With the Kremlin's blessing, two contentious oligarchs are bent on creating a mining powerhouse
The combined company would vault into the industry's top five Sergey Ponomarev/AP Photo

Moscow - An intense rivalry between two Russian tycoons may end up producing one of the world's biggest metals and mining companies.

For weeks, Oleg Deripaska, Russia's richest man and boss of aluminum producer Rusal, has been pressing shareholders of Norilsk Nickel to elect his representatives to the Norilsk board. Deripaska has accused Vladimir Potanin, chairman of Norilsk and an oligarch too, of lackluster management.
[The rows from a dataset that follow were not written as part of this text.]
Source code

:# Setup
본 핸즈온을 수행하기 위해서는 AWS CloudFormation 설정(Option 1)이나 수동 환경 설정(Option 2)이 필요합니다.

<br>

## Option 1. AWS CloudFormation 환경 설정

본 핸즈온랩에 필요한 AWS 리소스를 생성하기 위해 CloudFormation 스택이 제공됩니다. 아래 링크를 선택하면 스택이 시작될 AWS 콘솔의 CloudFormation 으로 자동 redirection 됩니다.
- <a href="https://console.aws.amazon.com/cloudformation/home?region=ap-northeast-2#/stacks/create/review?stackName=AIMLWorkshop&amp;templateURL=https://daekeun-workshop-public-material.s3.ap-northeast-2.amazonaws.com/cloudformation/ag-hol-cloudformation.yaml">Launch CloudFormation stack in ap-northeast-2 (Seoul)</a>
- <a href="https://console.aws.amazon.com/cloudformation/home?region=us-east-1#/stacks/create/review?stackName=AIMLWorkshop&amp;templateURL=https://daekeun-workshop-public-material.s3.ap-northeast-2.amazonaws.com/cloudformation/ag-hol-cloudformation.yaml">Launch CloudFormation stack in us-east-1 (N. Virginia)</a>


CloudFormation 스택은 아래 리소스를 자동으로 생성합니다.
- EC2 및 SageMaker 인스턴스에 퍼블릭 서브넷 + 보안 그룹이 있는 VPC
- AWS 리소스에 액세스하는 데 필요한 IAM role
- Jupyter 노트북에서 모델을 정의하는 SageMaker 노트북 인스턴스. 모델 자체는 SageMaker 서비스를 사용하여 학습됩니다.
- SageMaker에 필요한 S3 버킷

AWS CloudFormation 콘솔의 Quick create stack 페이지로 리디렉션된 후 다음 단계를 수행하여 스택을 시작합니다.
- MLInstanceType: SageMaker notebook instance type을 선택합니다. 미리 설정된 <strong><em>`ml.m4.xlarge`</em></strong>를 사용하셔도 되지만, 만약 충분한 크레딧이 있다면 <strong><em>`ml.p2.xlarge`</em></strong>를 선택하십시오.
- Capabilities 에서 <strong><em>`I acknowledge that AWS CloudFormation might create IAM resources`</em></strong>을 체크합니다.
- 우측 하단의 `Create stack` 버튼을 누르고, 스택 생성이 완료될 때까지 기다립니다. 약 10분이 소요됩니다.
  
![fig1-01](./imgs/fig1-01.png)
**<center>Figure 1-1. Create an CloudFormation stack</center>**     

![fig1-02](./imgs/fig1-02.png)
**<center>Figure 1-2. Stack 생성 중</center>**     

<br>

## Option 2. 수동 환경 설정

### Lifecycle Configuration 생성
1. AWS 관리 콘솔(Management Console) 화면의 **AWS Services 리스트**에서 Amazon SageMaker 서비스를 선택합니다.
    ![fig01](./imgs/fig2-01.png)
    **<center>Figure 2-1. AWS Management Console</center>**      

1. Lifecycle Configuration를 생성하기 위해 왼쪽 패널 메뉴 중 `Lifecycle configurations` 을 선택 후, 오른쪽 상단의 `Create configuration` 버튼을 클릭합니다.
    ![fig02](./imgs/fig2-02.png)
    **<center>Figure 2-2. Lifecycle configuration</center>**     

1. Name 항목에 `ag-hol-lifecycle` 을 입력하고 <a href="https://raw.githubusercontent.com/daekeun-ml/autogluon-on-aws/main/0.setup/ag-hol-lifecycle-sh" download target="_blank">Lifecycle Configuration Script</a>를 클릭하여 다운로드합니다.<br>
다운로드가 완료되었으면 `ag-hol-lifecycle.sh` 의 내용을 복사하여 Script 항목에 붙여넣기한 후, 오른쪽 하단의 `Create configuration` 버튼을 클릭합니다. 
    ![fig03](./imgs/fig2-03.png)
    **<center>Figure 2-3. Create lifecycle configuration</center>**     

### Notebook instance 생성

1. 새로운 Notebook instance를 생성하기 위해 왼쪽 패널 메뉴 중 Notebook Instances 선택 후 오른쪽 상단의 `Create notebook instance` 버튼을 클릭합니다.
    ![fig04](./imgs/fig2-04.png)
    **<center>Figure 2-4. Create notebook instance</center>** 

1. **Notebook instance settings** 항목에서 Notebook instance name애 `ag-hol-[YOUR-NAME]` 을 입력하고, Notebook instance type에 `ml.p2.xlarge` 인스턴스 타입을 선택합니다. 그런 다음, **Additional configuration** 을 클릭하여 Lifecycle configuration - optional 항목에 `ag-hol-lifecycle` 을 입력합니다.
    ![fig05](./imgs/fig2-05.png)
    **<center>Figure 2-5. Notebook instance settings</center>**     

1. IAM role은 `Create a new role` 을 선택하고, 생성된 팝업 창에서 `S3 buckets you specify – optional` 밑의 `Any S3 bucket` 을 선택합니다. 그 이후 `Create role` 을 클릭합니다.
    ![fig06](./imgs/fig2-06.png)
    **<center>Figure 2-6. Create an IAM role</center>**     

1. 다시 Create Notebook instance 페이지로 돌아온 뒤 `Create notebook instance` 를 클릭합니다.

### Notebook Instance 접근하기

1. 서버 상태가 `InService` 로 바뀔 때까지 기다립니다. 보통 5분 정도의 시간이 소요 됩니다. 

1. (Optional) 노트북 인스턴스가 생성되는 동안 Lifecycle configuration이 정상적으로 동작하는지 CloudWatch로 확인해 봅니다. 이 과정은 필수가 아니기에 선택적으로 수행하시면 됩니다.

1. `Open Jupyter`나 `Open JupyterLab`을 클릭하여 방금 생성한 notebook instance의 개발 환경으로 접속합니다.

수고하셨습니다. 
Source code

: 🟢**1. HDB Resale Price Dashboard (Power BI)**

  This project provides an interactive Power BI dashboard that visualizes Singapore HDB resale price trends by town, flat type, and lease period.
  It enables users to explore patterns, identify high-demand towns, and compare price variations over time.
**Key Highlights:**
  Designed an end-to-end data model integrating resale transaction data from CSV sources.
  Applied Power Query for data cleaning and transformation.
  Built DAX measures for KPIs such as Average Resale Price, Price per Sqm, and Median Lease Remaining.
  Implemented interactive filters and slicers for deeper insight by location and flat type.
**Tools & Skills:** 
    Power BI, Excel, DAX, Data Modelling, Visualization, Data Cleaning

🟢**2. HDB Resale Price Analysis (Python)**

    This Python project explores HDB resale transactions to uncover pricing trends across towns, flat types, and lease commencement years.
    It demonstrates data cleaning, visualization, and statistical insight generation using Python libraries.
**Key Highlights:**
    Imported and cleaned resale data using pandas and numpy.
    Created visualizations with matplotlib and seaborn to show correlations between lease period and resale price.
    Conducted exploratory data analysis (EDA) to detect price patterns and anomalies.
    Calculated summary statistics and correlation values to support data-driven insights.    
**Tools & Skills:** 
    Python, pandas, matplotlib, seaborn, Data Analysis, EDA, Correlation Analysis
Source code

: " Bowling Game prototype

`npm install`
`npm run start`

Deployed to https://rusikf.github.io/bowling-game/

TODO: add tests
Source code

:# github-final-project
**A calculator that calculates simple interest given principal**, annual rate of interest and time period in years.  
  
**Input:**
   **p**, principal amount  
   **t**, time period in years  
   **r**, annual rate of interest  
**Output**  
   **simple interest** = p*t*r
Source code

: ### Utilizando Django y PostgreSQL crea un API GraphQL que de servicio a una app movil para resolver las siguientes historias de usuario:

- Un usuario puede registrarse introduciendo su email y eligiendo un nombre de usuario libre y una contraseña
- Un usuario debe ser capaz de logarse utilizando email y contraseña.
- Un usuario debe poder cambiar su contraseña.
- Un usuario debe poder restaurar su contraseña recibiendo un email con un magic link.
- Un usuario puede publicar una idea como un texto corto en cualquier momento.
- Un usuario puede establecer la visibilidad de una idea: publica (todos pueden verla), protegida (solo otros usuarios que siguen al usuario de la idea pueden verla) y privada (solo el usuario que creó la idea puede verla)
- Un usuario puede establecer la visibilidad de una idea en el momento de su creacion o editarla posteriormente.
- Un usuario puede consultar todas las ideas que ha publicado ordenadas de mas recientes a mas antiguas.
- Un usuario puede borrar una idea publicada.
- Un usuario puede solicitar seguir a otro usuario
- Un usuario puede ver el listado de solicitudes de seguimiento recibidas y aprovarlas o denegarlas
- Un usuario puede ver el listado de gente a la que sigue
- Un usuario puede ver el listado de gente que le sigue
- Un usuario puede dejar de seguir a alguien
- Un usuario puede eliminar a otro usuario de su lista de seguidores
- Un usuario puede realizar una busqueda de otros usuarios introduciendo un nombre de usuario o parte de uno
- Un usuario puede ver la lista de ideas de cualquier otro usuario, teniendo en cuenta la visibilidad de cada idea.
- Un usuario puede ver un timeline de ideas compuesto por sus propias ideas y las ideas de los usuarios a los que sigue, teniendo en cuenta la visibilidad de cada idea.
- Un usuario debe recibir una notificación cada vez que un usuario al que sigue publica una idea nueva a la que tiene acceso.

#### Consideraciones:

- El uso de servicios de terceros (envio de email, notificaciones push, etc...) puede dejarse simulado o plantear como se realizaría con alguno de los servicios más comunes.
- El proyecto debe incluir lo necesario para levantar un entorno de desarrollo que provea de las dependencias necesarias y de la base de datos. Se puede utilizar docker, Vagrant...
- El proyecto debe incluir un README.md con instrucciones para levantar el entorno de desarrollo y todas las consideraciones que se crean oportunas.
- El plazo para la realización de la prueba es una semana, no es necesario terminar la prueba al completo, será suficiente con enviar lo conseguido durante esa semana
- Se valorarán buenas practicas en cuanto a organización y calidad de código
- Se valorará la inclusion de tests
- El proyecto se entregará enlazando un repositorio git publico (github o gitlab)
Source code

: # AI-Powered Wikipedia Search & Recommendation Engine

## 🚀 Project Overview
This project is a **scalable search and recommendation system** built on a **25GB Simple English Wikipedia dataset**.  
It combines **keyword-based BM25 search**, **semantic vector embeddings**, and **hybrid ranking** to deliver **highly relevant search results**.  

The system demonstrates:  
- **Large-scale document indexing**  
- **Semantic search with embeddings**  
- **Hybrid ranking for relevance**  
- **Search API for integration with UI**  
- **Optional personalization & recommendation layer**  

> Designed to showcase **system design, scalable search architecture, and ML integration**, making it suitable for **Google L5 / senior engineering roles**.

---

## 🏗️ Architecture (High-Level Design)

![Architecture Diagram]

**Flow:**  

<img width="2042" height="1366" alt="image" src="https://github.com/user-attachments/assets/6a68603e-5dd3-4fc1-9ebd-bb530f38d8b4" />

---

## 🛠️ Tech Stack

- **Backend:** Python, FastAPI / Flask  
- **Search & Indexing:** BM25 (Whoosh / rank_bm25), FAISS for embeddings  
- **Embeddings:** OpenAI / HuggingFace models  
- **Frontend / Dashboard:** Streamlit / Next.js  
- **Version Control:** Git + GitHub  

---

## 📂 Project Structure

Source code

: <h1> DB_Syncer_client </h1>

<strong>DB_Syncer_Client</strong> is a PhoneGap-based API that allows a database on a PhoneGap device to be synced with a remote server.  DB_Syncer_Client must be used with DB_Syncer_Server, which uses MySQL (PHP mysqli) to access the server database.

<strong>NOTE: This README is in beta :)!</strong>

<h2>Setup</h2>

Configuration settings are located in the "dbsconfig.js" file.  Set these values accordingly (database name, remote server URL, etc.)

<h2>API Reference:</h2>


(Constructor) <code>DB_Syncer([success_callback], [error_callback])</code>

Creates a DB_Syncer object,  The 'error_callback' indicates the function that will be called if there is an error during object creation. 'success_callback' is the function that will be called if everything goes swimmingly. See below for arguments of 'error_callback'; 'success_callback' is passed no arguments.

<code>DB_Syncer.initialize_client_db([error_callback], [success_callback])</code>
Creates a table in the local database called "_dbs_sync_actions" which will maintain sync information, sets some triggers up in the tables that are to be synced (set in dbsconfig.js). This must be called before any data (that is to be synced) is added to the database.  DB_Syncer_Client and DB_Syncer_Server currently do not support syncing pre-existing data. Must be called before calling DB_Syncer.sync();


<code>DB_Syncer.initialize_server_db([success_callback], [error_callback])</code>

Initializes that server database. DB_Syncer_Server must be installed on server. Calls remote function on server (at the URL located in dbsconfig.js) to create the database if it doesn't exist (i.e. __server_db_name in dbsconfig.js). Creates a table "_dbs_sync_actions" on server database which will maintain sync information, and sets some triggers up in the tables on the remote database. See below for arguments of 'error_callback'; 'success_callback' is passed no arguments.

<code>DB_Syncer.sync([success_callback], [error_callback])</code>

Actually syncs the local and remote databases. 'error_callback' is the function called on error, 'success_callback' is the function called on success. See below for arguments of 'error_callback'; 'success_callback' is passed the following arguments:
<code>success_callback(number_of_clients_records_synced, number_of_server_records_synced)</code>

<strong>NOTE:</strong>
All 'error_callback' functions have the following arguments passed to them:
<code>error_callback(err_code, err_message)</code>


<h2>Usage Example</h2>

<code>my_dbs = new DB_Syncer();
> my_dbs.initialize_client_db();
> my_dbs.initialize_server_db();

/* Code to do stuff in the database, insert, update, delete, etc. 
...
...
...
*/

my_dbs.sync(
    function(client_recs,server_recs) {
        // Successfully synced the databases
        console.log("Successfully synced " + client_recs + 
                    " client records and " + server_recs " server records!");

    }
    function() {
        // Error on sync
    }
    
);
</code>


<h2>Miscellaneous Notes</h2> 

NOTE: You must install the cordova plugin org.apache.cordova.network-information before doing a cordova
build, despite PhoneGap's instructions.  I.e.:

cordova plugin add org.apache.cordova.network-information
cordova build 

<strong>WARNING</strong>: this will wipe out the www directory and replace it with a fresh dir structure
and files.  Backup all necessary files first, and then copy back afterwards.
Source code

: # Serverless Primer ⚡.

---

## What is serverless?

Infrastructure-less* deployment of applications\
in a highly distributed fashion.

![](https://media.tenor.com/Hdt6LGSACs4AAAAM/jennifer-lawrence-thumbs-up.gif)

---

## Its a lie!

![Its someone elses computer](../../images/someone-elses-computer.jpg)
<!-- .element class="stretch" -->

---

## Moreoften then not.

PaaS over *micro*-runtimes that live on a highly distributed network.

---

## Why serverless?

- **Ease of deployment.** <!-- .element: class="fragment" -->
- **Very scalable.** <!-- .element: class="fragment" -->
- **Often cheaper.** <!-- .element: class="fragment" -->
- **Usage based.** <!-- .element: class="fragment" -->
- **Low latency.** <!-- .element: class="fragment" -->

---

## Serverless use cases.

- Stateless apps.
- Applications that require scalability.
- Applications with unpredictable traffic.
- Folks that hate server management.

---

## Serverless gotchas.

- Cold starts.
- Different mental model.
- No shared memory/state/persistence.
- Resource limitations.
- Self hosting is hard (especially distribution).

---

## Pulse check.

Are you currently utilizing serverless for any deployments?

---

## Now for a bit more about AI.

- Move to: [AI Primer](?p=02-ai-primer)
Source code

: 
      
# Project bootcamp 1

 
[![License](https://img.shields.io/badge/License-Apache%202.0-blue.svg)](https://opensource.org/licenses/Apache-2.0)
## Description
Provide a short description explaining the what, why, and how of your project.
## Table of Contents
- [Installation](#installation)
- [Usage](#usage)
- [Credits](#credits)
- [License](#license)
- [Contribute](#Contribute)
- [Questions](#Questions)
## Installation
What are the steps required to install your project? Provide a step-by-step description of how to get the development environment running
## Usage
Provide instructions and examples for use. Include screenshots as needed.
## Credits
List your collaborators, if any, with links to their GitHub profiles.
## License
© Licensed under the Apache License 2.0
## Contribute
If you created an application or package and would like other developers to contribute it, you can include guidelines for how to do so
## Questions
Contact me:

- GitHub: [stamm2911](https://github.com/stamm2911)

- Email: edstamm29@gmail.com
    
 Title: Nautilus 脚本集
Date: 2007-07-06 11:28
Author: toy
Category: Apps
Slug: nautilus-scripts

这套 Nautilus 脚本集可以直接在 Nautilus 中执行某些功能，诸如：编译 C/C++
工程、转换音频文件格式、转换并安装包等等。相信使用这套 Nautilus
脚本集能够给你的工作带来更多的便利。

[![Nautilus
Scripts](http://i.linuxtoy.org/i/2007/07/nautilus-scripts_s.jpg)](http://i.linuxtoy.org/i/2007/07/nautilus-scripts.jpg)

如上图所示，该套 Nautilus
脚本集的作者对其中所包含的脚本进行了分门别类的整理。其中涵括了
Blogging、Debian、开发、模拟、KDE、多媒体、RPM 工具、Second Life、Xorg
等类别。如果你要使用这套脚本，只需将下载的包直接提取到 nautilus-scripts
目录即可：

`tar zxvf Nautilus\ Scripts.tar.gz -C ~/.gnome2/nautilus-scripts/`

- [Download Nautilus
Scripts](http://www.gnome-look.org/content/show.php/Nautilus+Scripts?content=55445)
Deripaska, who has accumulated 25% of Norilsk, proposes a merger with Rusal. Potanin wants to add a third company, Metallinvest, a steel and iron ore producer, to the mix.

On June 30, Norilsk shareholders elected three Deripaska supporters to the board, as well as four Potanin backers and a couple of independents. It's up to this diverse group to sort out what comes next.

Although Kremlin policymakers are not backing either side, they want a megamerger to happen. The government helped turn Gazprom into one of the planet's biggest energy companies, but Russia has nothing of equivalent mass in metals and mining. True, Rusal, with $17 billion in sales, is second globally in aluminum after Rio Tinto, and Norilsk (sales:$14.3 billion) is tops in nickel. But as a standalone operation neither has the heft of its biggest, most diversified rivals such as BHP Billiton (BHP), Rio Tinto (RTP), and Brazil's Vale (RIO). With a combined capitalization of $100 billion and revenues of more than $30 billion, Rusal-Norilsk would rank in the world's top five mining companies.

The proposed hookup would follow years of consolidation in the industry. According to Ernst & Young, the value of merger-and-acquisition deals in metals and mining rose to almost $211 billion last year. Diversification makes companies less vulnerable to a fall in prices, and as commodity producers join together, their bargaining power over customers increases. Another factor, notes Andre Frick, an analyst at Credit Suisse Group (CS) in Zurich, is a global shortage of skilled labor and equipment. "It's cheaper to buy [mines] than to build," he says.

There's a lot of haggling to do before the Russians produce a mining giant. But in early June, Mikhail Prokhorov, a former Norilsk CEO and partner of Potanin's who now backs Deripaska, described an eventual merger as "inevitable." The forces that count—the Kremlin, the oligarchs, and top investors—all want it to happen.